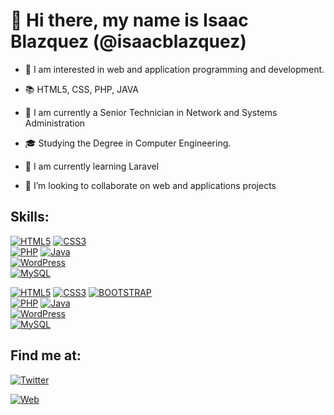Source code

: # 👋 Hi there, my name is Isaac Blazquez (@isaacblazquez)

- 👀 I am interested in web and application programming and development.

- :books: HTML5, CSS, PHP, JAVA

- :blue_book: I am currently a Senior Technician in Network and Systems Administration

- :mortar_board: Studying the Degree in Computer Engineering.

- 🌱 I am currently learning Laravel

- 💞️ I’m looking to collaborate on web and applications projects

## Skills:

[![HTML5](https://img.shields.io/badge/HTML5-E34F26?style=for-the-badge&logo=html5&logoColor=white&labelColor=101010)]()
[![CSS3](https://img.shields.io/badge/CSS3-1572B6?style=for-the-badge&logo=css3&logoColor=white&labelColor=101010)]()
<br>
[![PHP](https://img.shields.io/badge/PHP-777BB4?style=for-the-badge&logo=php&logoColor=white&labelColor=101010)]()
[![Java](https://img.shields.io/badge/Java-007396?style=for-the-badge&logo=java&logoColor=white&labelColor=101010)]()
<br>
[![WordPress](https://img.shields.io/badge/wordpress-21759B?style=for-the-badge&logo=wordpress&logoColor=white&labelColor=101010)]()
<br>
[![MySQL](https://img.shields.io/badge/MYSQL-4479A1?style=for-the-badge&logo=mysql&logoColor=white&labelColor=101010)]()

 [![HTML5](https://img.shields.io/badge/HTML5-E34F26?style=for-the-badge&logo=html5&logoColor=white)]()
[![CSS3](https://img.shields.io/badge/CSS3-1572B6?style=for-the-badge&logo=css3&logoColor=white)]()
[![BOOTSTRAP](https://img.shields.io/badge/Bootstrap-563D7C?style=for-the-badge&logo=bootstrap&logoColor=white)]()
<br>
[![PHP](https://img.shields.io/badge/PHP-777BB4?style=for-the-badge&logo=php&logoColor=white)]()
[![Java](https://img.shields.io/badge/Java-ED8B00?style=for-the-badge&logo=java&logoColor=white)]()
<br>
[![WordPress](https://img.shields.io/badge/Wordpress-21759B?style=for-the-badge&logo=wordpress&logoColor=white)]()
<br>
[![MySQL](https://img.shields.io/badge/MySQL-00000F?style=for-the-badge&logo=mysql&logoColor=white)]()

## Find me at:
[![Twitter](https://img.shields.io/badge/Twitter-@iblazquez_dev-1DA1F2?style=for-the-badge&logo=twitter&logoColor=white&labelColor=101010)](https://twitter.com/iblazquez_dev)

[![Web](https://img.shields.io/badge/web-isaacblazquez.es-1DA1F2?style=for-the-badge&logo=wordpress&logoColor=white&labelColor=101010)](https://isaacblazquez.es)

<!---
isaacblazquez/isaacblazquez is a ✨ special ✨ repository because its `README.md` (this file) appears on your GitHub profile.
You can click the Preview link to take a look at your changes.
[![HTML5](https://img.shields.io/static/v1?label=<LABEL>&message=<MESSAGE>&color=<COLOR>)

--->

================

:: What the task asks ::
A single number is the answer: the count of lines above that include the string "MySQL".

:: Task result ::
2